Segundo o ministério, a medida deve padronizar as informações e orientar os fluxos de notificação e investigação dos casos para todos as secretarias estaduais e municipais de saúde, bem como para os Laboratórios Centrais.

Casos suspeitos em Goiás

Na quinta-feira (19), a Secretaria Estadual de Saúde de Goiás (SES-GO) informou a monitoração de um caso suspeito de hepatite grave de causa desconhecida em uma menina de 2 anos, moradora de Aparecida de Goiânia, na Região Metropolitana da capital.

Conforme apurou a TV Anhanguera, menina ficou internada no Hospital das Clínicas (HC) e passa bem.

Ela teve alguns sintomas clássicos da hepatite, passou por diversos exames que praticamente já descartaram os outros tipos de hepatite, indicando a possibilidade da hepatite aguda grave.

Pouco se sabe sobre a hepatite aguda grave, também conhecida como hepatite de causa desconhecida. No entanto, a Superintendente de Vigilância em Saúde da SES-GO, Flúvia Amorim, explicou que existem três classificações para este tipo de hepatite: suspeito, provável ou descartado. Somente exames laboratoriais podem confirmar a classificação da doença.

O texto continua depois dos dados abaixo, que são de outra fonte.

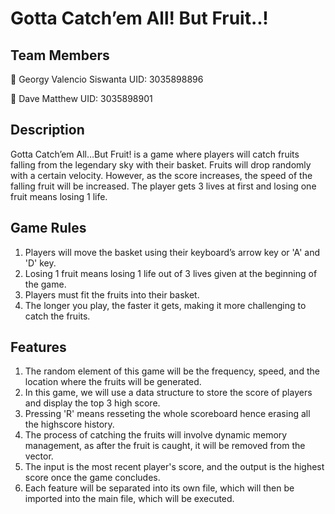 # Gotta Catch’em All! But Fruit..!
## Team Members
:panda_face: Georgy Valencio Siswanta UID: 3035898896

:tiger: Dave Matthew UID: 3035898901

## Description
Gotta Catch’em All…But Fruit! is a game where players will catch fruits falling from the legendary sky with their basket. Fruits will drop randomly with a certain velocity. However, as the score increases, the speed of the falling fruit will be increased. The player gets 3 lives at first and losing one fruit means losing 1 life.

## Game Rules
1. Players will move the basket using their keyboard’s arrow key or 'A' and 'D' key.
2. Losing 1 fruit means losing 1 life out of 3 lives given at the beginning of the game.
3. Players must fit the fruits into their basket.
4. The longer you play, the faster it gets, making it more challenging to catch the fruits.

## Features
1. The random element of this game will be the frequency, speed, and the location where the fruits will be generated.
2. In this game, we will use a data structure to store the score of players and display the top 3 high score.
3. Pressing 'R' means resseting the whole scoreboard hence erasing all the highscore history.
4. The process of catching the fruits will involve dynamic memory management, as after the fruit is caught, it will be removed from the vector.
5. The input is the most recent player's score, and the output is the highest score once the game concludes.
6. Each feature will be separated into its own file, which will then be imported into the main file, which will be executed.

Se o caso for considerado provável, Flúvia Amorim explicou que será preciso aguardar mais exames para saber qual agente causou a doença. “Primeiro se descarta a causa, como viral ou bacteriana. Se todos [exames] forem negativo, vamos tentar identificar qual é o agente causador da infecção por meio de exames mais complexos”, disse Amorim.

Alguns países, entre eles, o Reino Unido, por exemplo, acharam o adenovírus e o sars-cov como agentes causadores deste tipo de hepatite, conforme explicou a superintendente.

Segundo o Ministério da Saúde, até domingo foram notificados 76 casos da hepatite aguda no Brasil. Desses, 12 foram descartados e 64 permanecem em investigação.